First off, you have to hand it to Årabrot – you won’t miss them in a crowd. Kjetil Nernes strides out looking like a Jodorowskian droog and as they kick off a set that picks up the most arresting cuts from Who Do You Love (including that snarling, twisted take on Nina Simone standard ‘Sinnerman’), sprinkle on a few other classics and then runs it all through the glorious threshing machine that is Årabrot, it’s understandable that there are at least a few in the front rows who came solely for them. For the unwary remainder, this is a real treat, the cutting basswork and Nernes’ violent sermonising helping to accent the beauty that they deliver when the mood takes them. ‘Maldoror’s Love’ proves a mid-set highlight, with Nernes’ snarling “For your love I’ll seek god among the serpents howling” with equal doses of devotion and malevolence; but after 45 minutes of emotionally and physically punishing extravagance, picking favourites feels like doing them a disservice.

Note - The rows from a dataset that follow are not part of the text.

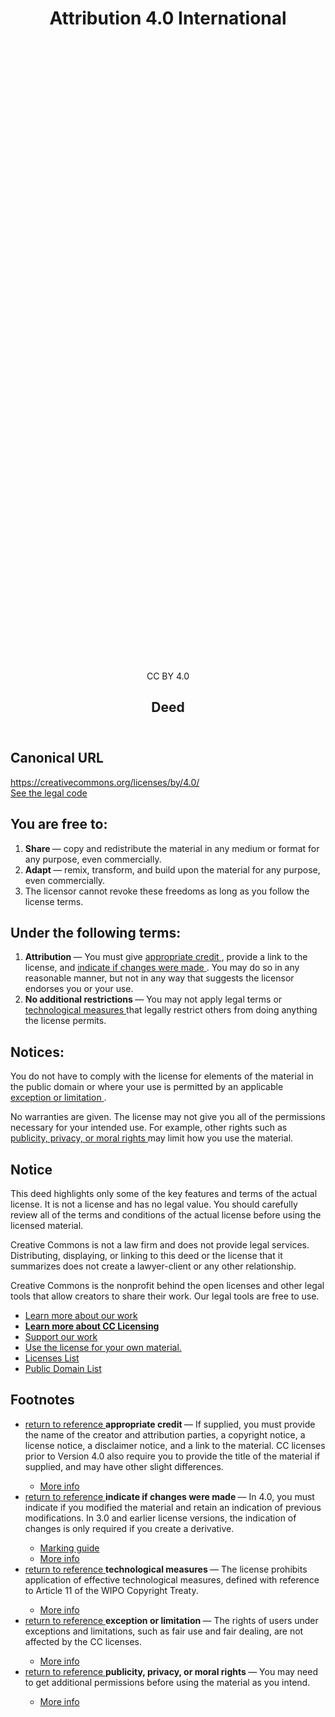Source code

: <header>
    <h1>
     Attribution 4.0 International
    </h1>
    <span class="alt-titles">
     <span class="tool-icons">
      <span class="cc-icon">
       <svg viewBox="0 0 30 30">
        <use href="/wp-content/themes/vocabulary-theme/vocabulary/svg/cc/icons/cc-icons.svg#cc-logo">
        </use>
       </svg>
      </span>
      <span class="cc-icon">
       <svg viewBox="0 0 30 30">
        <use href="/wp-content/themes/vocabulary-theme/vocabulary/svg/cc/icons/cc-icons.svg#cc-by">
        </use>
       </svg>
      </span>
     </span>
     <span class="tool-identifier">
      CC BY 4.0
     </span>
    </span>
    <h2>
     Deed
    </h2>
   </header>

   <div class="content">
    <div class="tool-meta">
     <div class="meta-box">
      <article class="canonical-url">
       <h2>
        Canonical URL
       </h2>
       <a href="https://creativecommons.org/licenses/by/4.0/">
        https://creativecommons.org/licenses/by/4.0/
       </a>
      </article>
     </div>
     <div class="alt-view">
      <a href="legalcode.en">
       See the legal code
      </a>
     </div>
    </div>
    <div id="deed-body">
     <h2 id="rights">
      You are free to:
     </h2>
     <ol>
      <li>
       <strong>
        Share
       </strong>
       — copy and redistribute the material in any medium or format
        for any purpose, even commercially.
      </li>
      <li>
       <strong>
        Adapt
       </strong>
       — remix, transform, and build upon the material
        for any purpose, even commercially.
      </li>
      <li>
       The licensor cannot revoke these freedoms as long as you follow the license terms.
      </li>
     </ol>
     <h2 id="terms">
      Under the following terms:
     </h2>
     <ol>
      <li class="cc-by">
       <strong>
        Attribution
       </strong>
       —
      You must give
       <a href="#ref-appropriate-credit" id="src-appropriate-credit">
        appropriate credit
       </a>
       , provide a link to the license, and
       <span rel="cc:requires" resource="http://creativecommons.org/ns#Notice">
        <a href="#ref-indicate-changes" id="src-indicate-changes">
         indicate if changes were made
        </a>
       </span>
       . You may do so in any reasonable manner, but not in any way that suggests the licensor endorses you or your use.
      </li>
      <li>
       <strong>
        No additional restrictions
       </strong>
       — You may not apply legal terms or
       <a href="#ref-technological-measures" id="src-technological-measures">
        technological measures
       </a>
       that legally restrict others from doing anything the license permits.
      </li>
     </ol>
     <h2 class="b-header has-text-black padding-bottom-big padding-top-normal" style="font-weight: bold;">
      Notices:
     </h2>
     <p>
      You do not have to comply with the license for elements of the material in the public domain or where your use is permitted by an applicable
      <a href="#ref-exception-or-limitation" id="src-exception-or-limitation">
       exception or limitation
      </a>
      .
     </p>
     <p>
      No warranties are given. The license may not give you all of the permissions necessary for your intended use. For example, other rights such as
      <a href="#ref-publicity-privacy-or-moral-rights" id="src-publicity-privacy-or-moral-rights">
       publicity, privacy, or moral rights
      </a>
      may limit how you use the material.
     </p>
    </div>
    <div class="notice-bottom" id="notice-40">
     <h2 class="icon-attach fa-info">
      Notice
     </h2>
     <p>
      This deed highlights only some of the key features and terms of the actual license. It is not a license and has no legal value. You should carefully review all of the terms and conditions of the actual license before using the licensed material.
     </p>
     <p>
      Creative Commons is not a law firm and does not provide legal services. Distributing, displaying, or linking to this deed or the license that it summarizes does not create a lawyer-client or any other relationship.
     </p>
    </div>
    <div>
     <p>
      Creative Commons is the nonprofit behind the open licenses and other legal tools that allow creators to share their work. Our legal tools are free to use.
     </p>
     <ul>
      <li>
       <a href="/about/">
        Learn more about our work
       </a>
      </li>
      <li>
       <strong>
        <a href="/share-your-work/cclicenses/">
         Learn more about CC Licensing
        </a>
       </strong>
      </li>
      <li>
       <a href="/donate/">
        Support our work
       </a>
      </li>
      <li>
       <a href="/choose/">
        Use the license for your own material.
       </a>
      </li>
      <li>
       <a href="/licenses/list.en">
        Licenses List
       </a>
      </li>
      <li>
       <a href="/publicdomain/list.en">
        Public Domain List
       </a>
      </li>
     </ul>
    </div>
    <footer>
     <article class="footnotes">
      <h2 id="footnotes">
       Footnotes
      </h2>
      <ul>
       <li>
        <article class="note" id="ref-appropriate-credit">
         <a href="#src-appropriate-credit">
          <span class="icon-replace fa-angle-up">
          </span>
          <span>
           return to reference
          </span>
         </a>
         <strong>
          appropriate credit
         </strong>
         —
If supplied, you must provide the name of the creator and attribution parties, a copyright notice, a license notice, a disclaimer notice, and a link to the material. CC licenses prior to Version 4.0 also require you to provide the title of the material if supplied, and may have other slight differences.
         <ul>
          <li>
           <a href="https://wiki.creativecommons.org/License_Versions#Detailed_attribution_comparison_chart">
            More info
           </a>
          </li>
         </ul>
        </article>
       </li>
       <li>
        <article class="note" id="ref-indicate-changes">
         <a href="#src-indicate-changes">
          <span class="icon-replace fa-angle-up">
          </span>
          <span>
           return to reference
          </span>
         </a>
         <strong>
          indicate if changes were made
         </strong>
         —
In 4.0, you must indicate if you modified the material and retain an indication of previous modifications. In 3.0 and earlier license versions, the indication of changes is only required if you create a derivative.
         <ul>
          <li>
           <a href="https://wiki.creativecommons.org/Best_practices_for_attribution#This_is_a_good_attribution_for_material_you_modified_slightly">
            Marking guide
           </a>
          </li>
          <li>
           <a href="https://wiki.creativecommons.org/License_Versions#Modifications_and_adaptations_must_be_marked_as_such ">
            More info
           </a>
          </li>
         </ul>
        </article>
       </li>
       <li>
        <article class="note" id="ref-technological-measures">
         <a href="#src-technological-measures">
          <span class="icon-replace fa-angle-up">
          </span>
          <span>
           return to reference
          </span>
         </a>
         <strong>
          technological measures
         </strong>
         —
The license prohibits application of effective technological measures, defined with reference to Article 11 of the WIPO Copyright Treaty.
         <ul>
          <li>
           <a href="https://wiki.creativecommons.org/License_Versions#Application_of_effective_technological_measures_by_users_of_CC-licensed_works_prohibited">
            More info
           </a>
          </li>
         </ul>
        </article>
       </li>
       <li>
        <article class="note" id="ref-exception-or-limitation">
         <a href="#src-exception-or-limitation">
          <span class="icon-replace fa-angle-up">
          </span>
          <span>
           return to reference
          </span>
         </a>
         <strong>
          exception or limitation
         </strong>
         —
The rights of users under exceptions and limitations, such as fair use and fair dealing, are not affected by the CC licenses.
         <ul>
          <li>
           <a href="https://wiki.creativecommons.org/Frequently_Asked_Questions#Do_Creative_Commons_licenses_affect_exceptions_and_limitations_to_copyright.2C_such_as_fair_dealing_and_fair_use.3F">
            More info
           </a>
          </li>
         </ul>
        </article>
       </li>
       <li>
        <article class="note" id="ref-publicity-privacy-or-moral-rights">
         <a href="#src-publicity-privacy-or-moral-rights">
          <span class="icon-replace fa-angle-up">
          </span>
          <span>
           return to reference
          </span>
         </a>
         <strong>
          publicity, privacy, or moral rights
         </strong>
         —
You may need to get additional permissions before using the material as you intend.
         <ul>
          <li>
           <a href="https://wiki.creativecommons.org/Considerations_for_licensors_and_licensees">
            More info
           </a>
          </li>
         </ul>
        </article>
       </li>
      </ul>
     </article>
    </footer>
   </div>
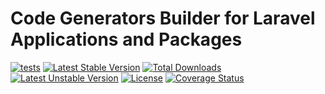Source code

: Code Generators Builder for Laravel Applications and Packages
==============

[![tests](https://github.com/orchestral/canvas-core/workflows/tests/badge.svg?branch=8.x)](https://github.com/orchestral/canvas-core/actions?query=workflow%3Atests+branch%3A8.x)
[![Latest Stable Version](https://poser.pugx.org/orchestra/canvas-core/v/stable)](https://packagist.org/packages/orchestra/canvas-core)
[![Total Downloads](https://poser.pugx.org/orchestra/canvas-core/downloads)](https://packagist.org/packages/orchestra/canvas-core)
[![Latest Unstable Version](https://poser.pugx.org/orchestra/canvas-core/v/unstable)](https://packagist.org/packages/orchestra/canvas-core)
[![License](https://poser.pugx.org/orchestra/canvas-core/license)](https://packagist.org/packages/laravie/cabinet)
[![Coverage Status](https://coveralls.io/repos/github/orchestral/canvas-core/badge.svg?branch=8.x)](https://coveralls.io/github/orchestral/canvas-core?branch=8.x)
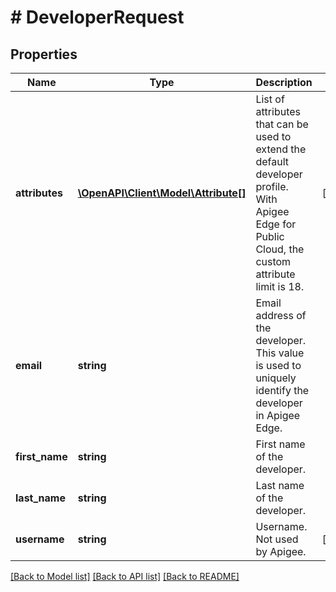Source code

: # # DeveloperRequest

## Properties

Name | Type | Description | Notes
------------ | ------------- | ------------- | -------------
**attributes** | [**\OpenAPI\Client\Model\Attribute[]**](Attribute.md) | List of attributes that can be used to extend the default developer profile. With Apigee Edge for Public Cloud, the custom attribute limit is 18. | [optional]
**email** | **string** | Email address of the developer. This value is used to uniquely identify the developer in Apigee Edge. |
**first_name** | **string** | First name of the developer. |
**last_name** | **string** | Last name of the developer. |
**username** | **string** | Username. Not used by Apigee. | [optional]

[[Back to Model list]](../../README.md#models) [[Back to API list]](../../README.md#endpoints) [[Back to README]](../../README.md)

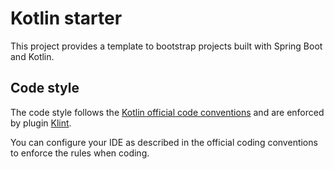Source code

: # Kotlin starter

This project provides a template to bootstrap projects built with Spring Boot and Kotlin.

## Code style

The code style follows the [Kotlin official code conventions](https://kotlinlang.org/docs/coding-conventions.html) and 
are enforced by plugin [Klint](https://pinterest.github.io/ktlint/latest/).

You can configure your IDE as described in the official coding conventions to enforce the rules when coding.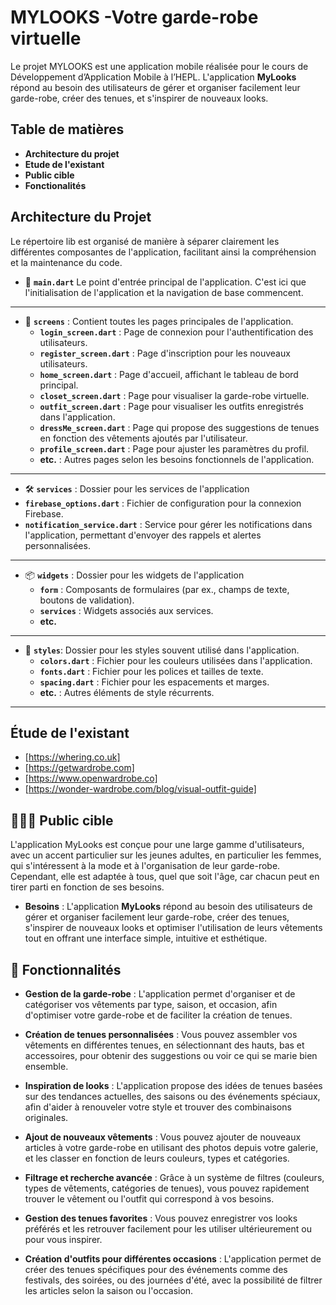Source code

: # MYLOOKS -Votre garde-robe virtuelle

Le projet MYLOOKS est une application mobile réalisée pour le cours de Développement d’Application Mobile à l’HEPL. 
L'application **MyLooks** répond au besoin des utilisateurs de gérer et organiser facilement leur garde-robe, créer des tenues, et s'inspirer de nouveaux looks.

## Table de matières
- **Architecture du projet**
- **Etude de l'existant**
- **Public cible**
- **Fonctionalités**



## Architecture du Projet
Le répertoire lib est organisé de manière à séparer clairement les différentes composantes de l'application, facilitant ainsi la compréhension et la maintenance du code.

-  🚪 **`main.dart`**
Le point d'entrée principal de l'application. C'est ici que l'initialisation de l'application et la navigation de base commencent.

---

- 📱 **`screens`** : Contient toutes les pages principales de l'application.
  - **`login_screen.dart`** : Page de connexion pour l'authentification des utilisateurs.
  - **`register_screen.dart`** : Page d'inscription pour les nouveaux utilisateurs.
  - **`home_screen.dart`** : Page d'accueil, affichant le tableau de bord principal.
  - **`closet_screen.dart`** : Page pour visualiser la garde-robe virtuelle.
  - **`outfit_screen.dart`** : Page pour visualiser les outfits enregistrés dans l'application.
  - **`dressMe_screen.dart`** : Page qui propose des suggestions de tenues en fonction des vêtements ajoutés par l'utilisateur.
  - **`profile_screen.dart`** : Page pour ajuster les paramètres du profil.
  - **etc.** : Autres pages selon les besoins fonctionnels de l'application.
---

-  🛠️ **`services`** : Dossier pour les services de l'application
  - **`firebase_options.dart`** : Fichier de configuration pour la connexion Firebase.
  - **`notification_service.dart`** : Service pour gérer les notifications dans l'application, permettant d'envoyer des rappels et alertes personnalisées.

---

- 📦 **`widgets`** : Dossier pour les widgets de l'application
  - **`form`** : Composants de formulaires (par ex., champs de texte, boutons de validation).
  - **`services`** : Widgets associés aux services.
  - **etc.**

---

- 🎨 **`styles`**: Dossier pour les styles souvent utilisé dans l'application.
  - **`colors.dart`** : Fichier pour les couleurs utilisées dans l'application.
  - **`fonts.dart`** : Fichier pour les polices et tailles de texte.
  - **`spacing.dart`** : Fichier pour les espacements et marges.
  - **etc.** : Autres éléments de style récurrents.

---


## Étude de l'existant
- [https://whering.co.uk]
- [https://getwardrobe.com]
- [https://www.openwardrobe.co]
- [https://wonder-wardrobe.com/blog/visual-outfit-guide]

## 🙋🏼‍♀️ Public cible
L'application MyLooks est conçue pour une large gamme d'utilisateurs, avec un accent particulier sur les jeunes adultes, en particulier les femmes, qui s'intéressent à la mode et à l'organisation de leur garde-robe. Cependant, elle est adaptée à tous, quel que soit l'âge, car chacun peut en tirer parti en fonction de ses besoins. 
- **Besoins** : L'application **MyLooks** répond au besoin des utilisateurs de gérer et organiser facilement leur garde-robe, créer des tenues, s'inspirer de nouveaux looks et optimiser l'utilisation de leurs vêtements tout en offrant une interface simple, intuitive et esthétique.

## 📲 Fonctionnalités
- **Gestion de la garde-robe** : L'application permet d'organiser et de catégoriser vos vêtements par type, saison, et occasion, afin d'optimiser votre garde-robe et de faciliter la création de tenues.  

- **Création de tenues personnalisées** : Vous pouvez assembler vos vêtements en différentes tenues, en sélectionnant des hauts, bas et accessoires, pour obtenir des suggestions ou voir ce qui se marie bien ensemble.  

- **Inspiration de looks** : L'application propose des idées de tenues basées sur des tendances actuelles, des saisons ou des événements spéciaux, afin d'aider à renouveler votre style et trouver des combinaisons originales.  

- **Ajout de nouveaux vêtements** : Vous pouvez ajouter de nouveaux articles à votre garde-robe en utilisant des photos depuis votre galerie, et les classer en fonction de leurs couleurs, types et catégories.  

- **Filtrage et recherche avancée** : Grâce à un système de filtres (couleurs, types de vêtements, catégories de tenues), vous pouvez rapidement trouver le vêtement ou l'outfit qui correspond à vos besoins.  

- **Gestion des tenues favorites** : Vous pouvez enregistrer vos looks préférés et les retrouver facilement pour les utiliser ultérieurement ou pour vous inspirer.  

- **Création d'outfits pour différentes occasions** : L'application permet de créer des tenues spécifiques pour des événements comme des festivals, des soirées, ou des journées d'été, avec la possibilité de filtrer les articles selon la saison ou l'occasion.






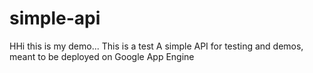 # simple-api
HHi this is my demo... This is a test
A simple API for testing and demos, meant to be deployed on Google App Engine
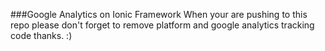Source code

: ###Google Analytics on Ionic Framework
When your are pushing to this repo please don't forget to remove platform and google analytics tracking code
thanks. :)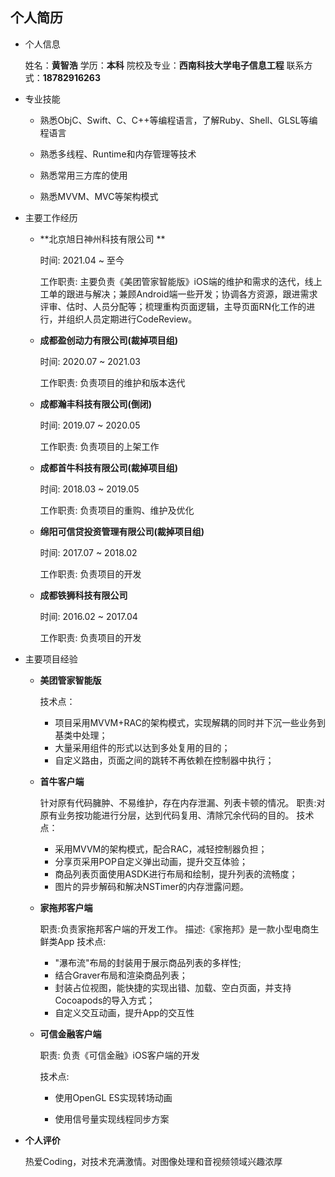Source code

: ## 个人简历
- 个人信息

     姓名：**黄智浩**
     学历：**本科**
     院校及专业：**西南科技大学电子信息工程**
     联系方式：**18782916263**
     
- 专业技能

     -  熟悉ObjC、Swift、C、C++等编程语言，了解Ruby、Shell、GLSL等编程语言
     
     - 熟悉多线程、Runtime和内存管理等技术
     
     - 熟悉常用三方库的使用
     - 熟悉MVVM、MVC等架构模式
     
- 主要工作经历

  - **北京旭日神州科技有限公司 **

     时间: 2021.04 ~ 至今 

     工作职责: 主要负责《美团管家智能版》iOS端的维护和需求的迭代，线上工单的跟进与解决；兼顾Android端一些开发；协调各方资源，跟进需求评审、估时、人员分配等；梳理重构页面逻辑，主导页面RN化工作的进行，并组织人员定期进行CodeReview。

  - **成都盈创动力有限公司(裁掉项目组)**

     时间: 2020.07 ~ 2021.03

     工作职责: 负责项目的维护和版本迭代
     
  - **成都瀚丰科技有限公司(倒闭)**

     时间: 2019.07 ~ 2020.05

     工作职责: 负责项目的上架工作
     
  - **成都首牛科技有限公司(裁掉项目组)**

     时间: 2018.03 ~ 2019.05

     工作职责: 负责项目的重购、维护及优化
     
  - **绵阳可信贷投资管理有限公司(裁掉项目组)**

     时间: 2017.07 ~ 2018.02

     工作职责: 负责项目的开发

  - **成都铁狮科技有限公司**

     时间: 2016.02 ~ 2017.04

     工作职责: 负责项目的开发

- 主要项目经验

  - **美团管家智能版**

    技术点：

    - 项目采用MVVM+RAC的架构模式，实现解耦的同时并下沉一些业务到基类中处理；
    - 大量采用组件的形式以达到多处复用的目的；
    - 自定义路由，页面之间的跳转不再依赖在控制器中执行；

  - **首牛客户端**

     针对原有代码臃肿、不易维护，存在内存泄漏、列表卡顿的情况。
     职责:对原有业务按功能进行分层，达到代码复用、清除冗余代码的目的。
     技术点：

     - 采用MVVM的架构模式，配合RAC，减轻控制器负担；
     - 分享页采用POP自定义弹出动画，提升交互体验；
     - 商品列表页面使用ASDK进行布局和绘制，提升列表的流畅度；
     - 图片的异步解码和解决NSTimer的内存泄露问题。
     
  - **家拖邦客户端**

       职责:负责家拖邦客户端的开发工作。
       描述:《家拖邦》是一款小型电商生鲜类App
       技术点:

       - "瀑布流"布局的封装用于展示商品列表的多样性;
       - 结合Graver布局和渲染商品列表；
       - 封装占位视图，能快捷的实现出错、加载、空白页面，并支持Cocoapods的导入方式；
       - 自定义交互动画，提升App的交互性
       
  - **可信金融客户端**

      职责: 负责《可信金融》iOS客户端的开发

      技术点: 

      - 使用OpenGL ES实现转场动画

      - 使用信号量实现线程同步方案

- **个人评价**

  热爱Coding，对技术充满激情。对图像处理和音视频领域兴趣浓厚
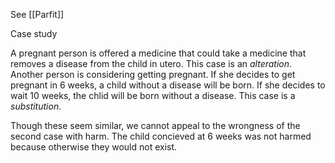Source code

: See [[Parfit]]

Case study

A pregnant person is offered a medicine that could take a medicine that removes a disease from the child in utero. This case is an *alteration*.
Another person is considering getting pregnant. If she decides to get pregnant in 6 weeks, a child without a disease will be born. If she decides to wait 10 weeks, the chlid will be born without a disease. This case is a *substitution*.

Though these seem similar, we cannot appeal to the wrongness of the second case with harm. The child concieved at 6 weeks was not harmed because otherwise they would not exist. 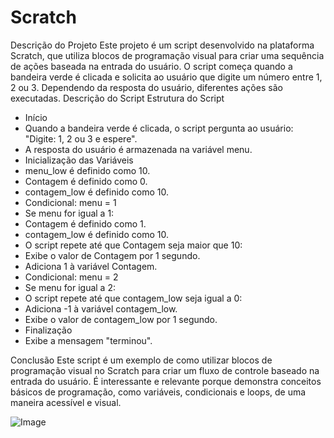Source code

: # Scratch

Descrição do Projeto
Este projeto é um script desenvolvido na plataforma Scratch, que utiliza blocos de programação visual para criar uma sequência de ações baseada na entrada do usuário. O script começa quando a bandeira verde é clicada e solicita ao usuário que digite um número entre 1, 2 ou 3. Dependendo da resposta do usuário, diferentes ações são executadas.
Descrição do Script
Estrutura do Script
- Início
- Quando a bandeira verde é clicada, o script pergunta ao usuário: "Digite: 1, 2 ou 3 e espere".
- A resposta do usuário é armazenada na variável menu.
- Inicialização das Variáveis
- menu_low é definido como 10.
- Contagem é definido como 0.
- contagem_low é definido como 10.
- Condicional: menu = 1
- Se menu for igual a 1:
- Contagem é definido como 1.
- contagem_low é definido como 10.
- O script repete até que Contagem seja maior que 10:
- Exibe o valor de Contagem por 1 segundo.
- Adiciona 1 à variável Contagem.
- Condicional: menu = 2
- Se menu for igual a 2:
- O script repete até que contagem_low seja igual a 0:
- Adiciona -1 à variável contagem_low.
- Exibe o valor de contagem_low por 1 segundo.
- Finalização
- Exibe a mensagem "terminou".


Conclusão
Este script é um exemplo de como utilizar blocos de programação visual no Scratch para criar um fluxo de controle baseado na entrada do usuário. É interessante e relevante porque demonstra conceitos básicos de programação, como variáveis, condicionais e loops, de uma maneira acessível e visual.

![Image](https://github.com/user-attachments/assets/216f5857-796c-48d2-a2dd-050a290b41d7)
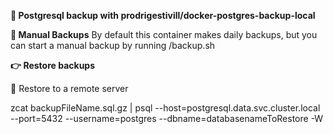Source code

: **🔹  Postgresql backup with prodrigestivill/docker-postgres-backup-local**

**📣 Manual Backups**
By default this container makes daily backups, but you can start a manual backup by running /backup.sh

**👉  Restore backups**

📍  Restore to a remote server

zcat backupFileName.sql.gz | psql --host=postgresql.data.svc.cluster.local --port=5432 --username=postgres --dbname=databasenameToRestore -W
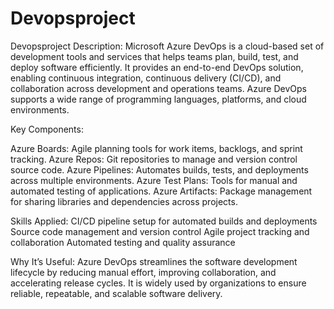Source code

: # Devopsproject
Devopsproject Description:
Microsoft Azure DevOps is a cloud-based set of development tools and services that helps teams plan, build, test, and deploy software efficiently. It provides an end-to-end DevOps solution, enabling continuous integration, continuous delivery (CI/CD), and collaboration across development and operations teams. Azure DevOps supports a wide range of programming languages, platforms, and cloud environments.

Key Components:

Azure Boards: Agile planning tools for work items, backlogs, and sprint tracking.
Azure Repos: Git repositories to manage and version control source code.
Azure Pipelines: Automates builds, tests, and deployments across multiple environments.
Azure Test Plans: Tools for manual and automated testing of applications.
Azure Artifacts: Package management for sharing libraries and dependencies across projects.

Skills Applied:
CI/CD pipeline setup for automated builds and deployments
Source code management and version control
Agile project tracking and collaboration
Automated testing and quality assurance

Why It’s Useful:
Azure DevOps streamlines the software development lifecycle by reducing manual effort, improving collaboration, and accelerating release cycles. It is widely used by organizations to ensure reliable, repeatable, and scalable software delivery.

It’s almost as difficult to gauge what a given Boris show will sound like ahead of schedule as it is to work out how their next album will sound (or even how many albums they’ll be dropping), so it felt like manna from heaven when they chose to advertise their set-list in advance (shocking twist – it still didn’t help). The hazy glow of ‘Away From You’ eases the room in gently, Wata handling the song’s lilting low end while Takeshi takes on the rich textures that underpin their latest album’s opening cut and just as it feels like tonight will follow the laid back charm of LφVE & EVφL, the first of tonight’s cover cuts promptly sets the room alight. Even if Coaltar Of The Deepers’ original might not be familiar to much of the room, ‘To The Beach’ is an inspired inclusion, a driving and hypnotic composition that balances volume and poppy gusto while still managing to work in some of Boris’ signature tonal weirdness, Atsuo’s howls and coarse percussion delivering just the right amount of spice to the song’s general sweetness.
If anything really defines Boris’ appeal tonight, though, it’s the double-whammy of ‘Coma’ and ‘LOVE’, two nebulous, droning titans that shift from sleek beginnings to monstrous power as stealthily as a prowling jaguar. These are where Wata is given her chance to flex her muscles to the utmost, layering distortion and squealing semi-melodies and then ramping up each of them until the room becomes nothing but a fog of sound and dry ice. Though her restrained vocals on another odd inclusion, ‘Journey’ are effective in an opposing fashion, it’s here where she truly seems most comfortable, reigning as the undisputed queen of the Orange throne.
And then there’s ‘Boris’. At least some of tonight’s attendees have probably lain awake many a night, dreaming of when the band would take on The Melvins’ standard from which they take their name but even they couldn’t have dreamed of how hard it would hit. This is Boris with all filters off, Atsuo laying down a truly barbaric performance while Wata and Takeshi work in concert to simply demolish the room. Sludgier than a swamp in monsoon season, hearing it just feels right; and even if they didn’t choose to cap their night with it (that honour goes to EVφL closer ‘Shadow of Skull’) it might as well be over after such might. Boris’ strength has always been the ability to surprise and, by jove, they’ve gone and done it yet again.